The Australian Federation Against Copyright Theft (AFACT) has rejected suggestions that it might have a tough time convincing the High Court to take on an appeal of the high-profile case against internet service provider (ISP) iiNet.
The federation argues that iiNet has failed to act on piracy carried out using its networks and should be liable. The bid has been twice thrown out of the Federal Court, including by the Full Bench, and can now only be pursued in the High Court.
AFACT must pitch the case to the High Court by 24 March this year, playing on the significance of the claims at stake. Law experts have said that AFACT may not even need to go to the High Court, because the judgement set out remedies for it to gain ISP cooperation in its fight against piracy. However, AFACT has not ruled out taking the fight further.
Yet an appeal might be a tough sell, according to some experts.
Mallesons Stephen Jaques partner John Swinson said it is hard to ascertain if the High Court would accept the appeal, but noted AFACT will need to come up with "good reasons" to convince time-poor judges who only accept a small percentage of cases.

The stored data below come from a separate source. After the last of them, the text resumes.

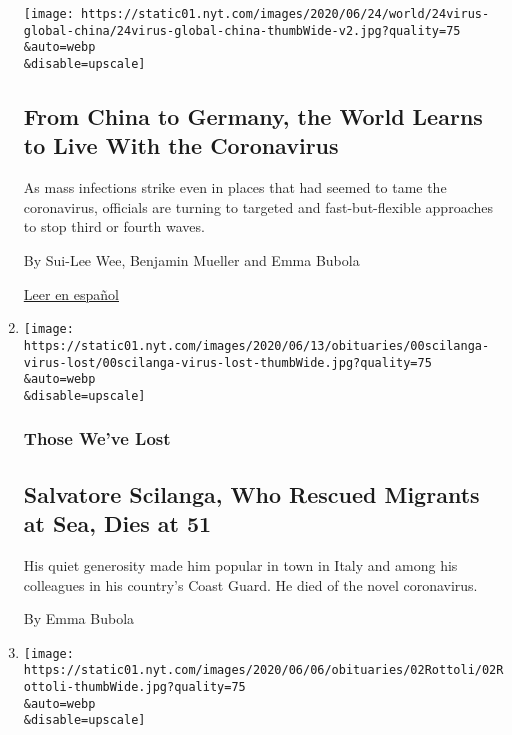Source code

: \begin{enumerate}
  \texttt{[image: https://static01.nyt.com/images/2020/06/24/world/24virus-global-china/24virus-global-china-thumbWide-v2.jpg?quality=75\\\&auto=webp\\\&disable=upscale]}

  \hypertarget{from-china-to-germany-the-world-learns-to-live-with-the-coronavirus}{%
  \subsection{From China to Germany, the World Learns to Live With the
  Coronavirus}\label{from-china-to-germany-the-world-learns-to-live-with-the-coronavirus}}

  As mass infections strike even in places that had seemed to tame the
  coronavirus, officials are turning to targeted and fast-but-flexible
  approaches to stop third or fourth waves.

  By Sui-Lee Wee, Benjamin Mueller and Emma Bubola

  \href{https://www.nytimes.com/es/2020/06/26/espanol/mundo/controlar-coronavirus-paises.html}{Leer
  en español}
\item
  \href{/2020/06/11/obituaries/salvatore-scilanga-dead-coronavirus.html}{}

  \texttt{[image: https://static01.nyt.com/images/2020/06/13/obituaries/00scilanga-virus-lost/00scilanga-virus-lost-thumbWide.jpg?quality=75\\\&auto=webp\\\&disable=upscale]}

  \hypertarget{those-weve-lost}{%
  \subsubsection{Those We've Lost}\label{those-weve-lost}}

  \hypertarget{salvatore-scilanga-who-rescued-migrants-at-sea-dies-at-51}{%
  \subsection{Salvatore Scilanga, Who Rescued Migrants at Sea, Dies at
  51}\label{salvatore-scilanga-who-rescued-migrants-at-sea-dies-at-51}}

  His quiet generosity made him popular in town in Italy and among his
  colleagues in his country's Coast Guard. He died of the novel
  coronavirus.

  By Emma Bubola
\item
  \href{/2020/06/03/obituaries/angelo-rottoli-dead-coronavirus.html}{}

  \texttt{[image: https://static01.nyt.com/images/2020/06/06/obituaries/02Rottoli/02Rottoli-thumbWide.jpg?quality=75\\\&auto=webp\\\&disable=upscale]}


\end{enumerate}
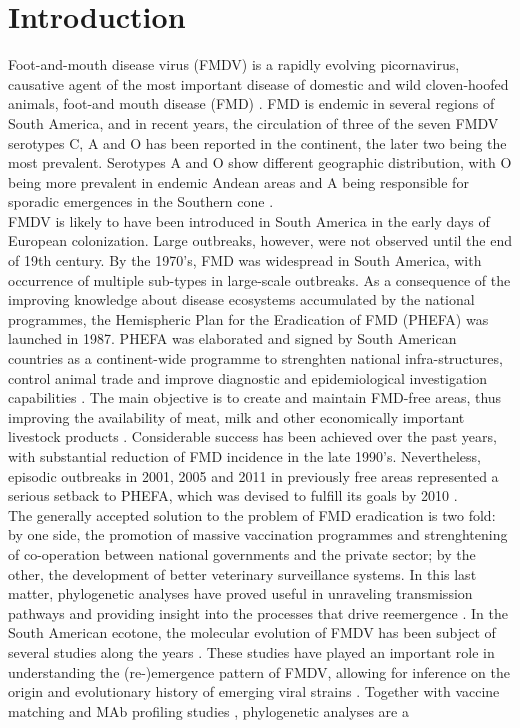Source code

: \documentclass[10pt]{article}
\begin{document}
\section*{Introduction}
\indent Foot-and-mouth disease virus (FMDV) is a rapidly evolving picornavirus, causative agent of the most important disease of domestic and wild cloven-hoofed animals, foot-and mouth disease (FMD) \cite{review}. FMD is endemic in several regions of South America, and in recent years, the circulation of three of the seven FMDV serotypes C, A and O has been reported in the continent, the later two being the most prevalent. Serotypes A and O show different  geographic distribution, with O being more prevalent in endemic Andean areas \cite{andean} and A being responsible for sporadic emergences in the Southern cone \cite{Perez2001,Malirat2012
}.\\
\indent FMDV is likely to have been introduced in South America in the early days of European colonization. Large outbreaks, however, were not observed until the end of 19th century. By the 1970's, FMD was widespread in South America, with occurrence of multiple sub-types \cite{Saraiva2003} in large-scale outbreaks. As a consequence of the improving knowledge about disease ecosystems accumulated by the national programmes, the Hemispheric Plan for the Eradication of FMD (PHEFA) was launched in 1987. PHEFA was elaborated and signed by South American countries as a continent-wide programme to strenghten national infra-structures, control animal trade and improve diagnostic and epidemiological investigation capabilities \cite{review_eradication}. The main objective is to create and maintain FMD-free areas, thus improving the availability of meat, milk and other economically important livestock products \cite{Saraiva2003,Saraiva2004,review_eradication,combining}. Considerable success has been achieved over the 
past years, with substantial reduction of FMD incidence in the late 1990's. Nevertheless, episodic outbreaks in 2001, 2005 and 2011 in previously free areas represented a serious setback to PHEFA, which was devised to fulfill its goals by 2010 \cite{Saraiva2003,Saraiva2004}.\\
\indent The generally accepted solution to the problem of FMD eradication is two fold: by one side, the promotion of massive vaccination programmes \cite{vaccinationSA} and strenghtening of co-operation between national governments and the private sector; by the other, the development of better veterinary surveillance systems. In this last matter, phylogenetic analyses have proved useful in unraveling transmission pathways \cite{cottam2008} and providing insight into the processes that drive reemergence \cite{combining}. In the South American ecotone, the molecular evolution of FMDV has been subject of several studies along the years \cite{Perez2001,Malirat2007,andean,Malirat2011,Maradei2013}. These studies have played an important role in understanding the (re-)emergence pattern of FMDV, allowing for inference on the origin and evolutionary history of emerging viral strains \cite{topotypes,Perez2001}. Together with vaccine matching and MAb profiling studies \cite{Maradei2011}, phylogenetic analyses are a 
\end{document}
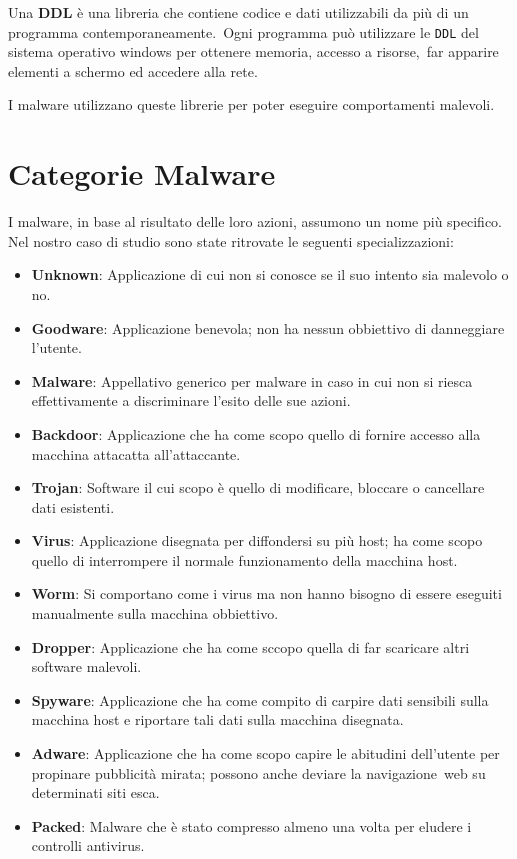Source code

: Una \textbf{DDL} è una libreria che contiene codice e dati utilizzabili da più di un programma contemporaneamente.\
Ogni programma può utilizzare le \texttt{DDL} del sistema operativo windows per ottenere memoria, accesso a risorse,\
far apparire elementi a schermo ed accedere alla rete\cite{Microsoft-DLL}.

I malware utilizzano queste librerie per poter eseguire comportamenti malevoli.

\section{Categorie Malware}

I malware, in base al risultato delle loro azioni, assumono un nome più specifico. Nel nostro caso di studio sono state ritrovate le seguenti specializzazioni:
\begin{itemize}
      \item \textbf{Unknown}: Applicazione di cui non si conosce se il suo intento sia malevolo o no.
      \item \textbf{Goodware}: Applicazione benevola; non ha nessun obbiettivo di danneggiare l'utente.
      \item \textbf{Malware}: Appellativo generico per malware in caso in cui non si riesca effettivamente a discriminare l'esito delle sue azioni.
      \item \textbf{Backdoor}: Applicazione che ha come scopo quello di fornire accesso alla macchina attacatta all'attaccante\cite{Kaspersky-malware_backdoor}.
      \item \textbf{Trojan}: Software il cui scopo è quello di modificare, bloccare o cancellare dati esistenti\cite{Cisco-Malware_Taxonomy}.
      \item \textbf{Virus}: Applicazione disegnata per diffondersi su più host; ha come scopo quello di interrompere il normale funzionamento della macchina host\cite{Cisco-Malware_Taxonomy}.
      \item \textbf{Worm}: Si comportano come i virus ma non hanno bisogno di essere eseguiti manualmente sulla macchina obbiettivo\cite{Cisco-Malware_Taxonomy}.
      \item \textbf{Dropper}: Applicazione che ha come sccopo quella di far scaricare altri software malevoli\cite{Kaspersky-malware_dropper}.
      \item \textbf{Spyware}: Applicazione che ha come compito di carpire dati sensibili sulla macchina host e riportare tali dati sulla macchina disegnata\cite{Cisco-Malware_Taxonomy}.
      \item \textbf{Adware}: Applicazione che ha come scopo capire le abitudini dell'utente per propinare pubblicità mirata; possono anche deviare la navigazione\
            web su determinati siti esca\cite{Cisco-Malware_Taxonomy}.
      \item \textbf{Packed}: Malware che è stato compresso almeno una volta per eludere i controlli antivirus\cite{Kaspersky-malware_MultiPacked}.
\end{itemize}

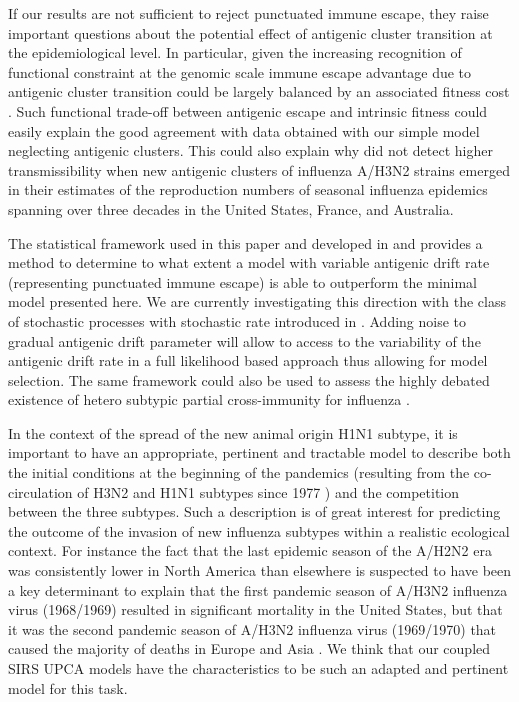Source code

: If our results are not sufficient to reject punctuated immune escape,
they raise important questions about the potential effect of antigenic
cluster transition at the epidemiological level. In particular, given
the increasing recognition of functional constraint at the genomic
scale \citep{Rambaut2008, Du2008} immune escape advantage due to
antigenic cluster transition could be largely balanced by an
associated fitness cost \citep{Holmes2005}. Such functional trade-off
between antigenic escape and intrinsic fitness could easily explain
the good agreement with data obtained with our simple model neglecting
antigenic clusters.  This could also explain why \citet{Chowell2007a}
did not detect higher transmissibility when new antigenic clusters of
influenza A/H3N2 strains emerged in their estimates of the
reproduction numbers of seasonal influenza epidemics spanning over
three decades in the United States, France, and Australia.

The statistical framework used in this paper and developed in
\citet{Ionides2006} and \citet{Breto2009} provides a method to
determine to what extent a model with variable antigenic drift rate
(representing punctuated immune escape) is able to outperform the
minimal model presented here. We are currently investigating this
direction with the class of stochastic processes with stochastic rate
introduced in \citet{Breto2009}. Adding noise to gradual antigenic
drift parameter will allow to access to the variability of the
antigenic drift rate in a full likelihood based approach thus allowing
for model selection.  The same framework could also be used to assess
the highly debated existence of hetero subtypic partial cross-immunity
for influenza \citep{Epstein2006}.

In the context of the spread of the new animal origin H1N1 subtype, it
is important to have an appropriate, pertinent and tractable model to
describe both the initial conditions at the beginning of the pandemics
(resulting from the co-circulation of H3N2 and H1N1 subtypes since
1977 \citep{Earn2002}) and the competition between the three subtypes.
Such a description is of great interest for predicting the outcome of
the invasion of new influenza subtypes within a realistic ecological
context.  For instance the fact that the last epidemic season of the
A/H2N2 era was consistently lower in North America than elsewhere is
suspected to have been a key determinant to explain that the first
pandemic season of A/H3N2 influenza virus (1968/1969) resulted in
significant mortality in the United States, but that it was the second
pandemic season of A/H3N2 influenza virus (1969/1970) that caused the
majority of deaths in Europe and Asia \citep{Viboud2005}.  We think
that our coupled SIRS UPCA models have the characteristics to be such
an adapted and pertinent model for this task.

"They haven't been able to convince four judges and now they have to convince three High Court judges, that's a way to look at it," Swinson said.
RMIT University general counsel John Lambrick said AFACT may find an appeal difficult since it had lost the two prior cases.
"Often it's hard to get special leave to appeal when you've lost a first instance and then on appeal to the Federal Court," Lambrick said.
Yet AFACT executive director Neil Gane rejected the claims the High Court would consider both judgements in agreement if it were to appeal.
"All three judges unanimously disagreed [with the initial finding] that the 112e facilities defence would not have protected iiNet from a finding of authorisation," Gane said.
Gane did not say if the federation will appeal. If it does, then iiNet will be able to submit elements of the judgement it wishes to have re-examined. Given lawyers' opinions that ISPs may be liable in the future for piracy on their networks if AFACT changes its notifications, the provider could dispute some sections of the judgement.
Clayton Utz partner John Fairbarn said the High Court would consider the law of authorisation, which has divided the trial and appellant judges, when considering whether to take the case.
"[Authorisation] is quite an important area of copyright law. The High Court hasn't considered it in a long time and given the changes in technology and the way this law is being applied, it's a fairly important issue," Fairbarn said.
"The fact that you've got judgements all reaching slightly different conclusion would indicate that there's a significant degree of uncertainty in this area."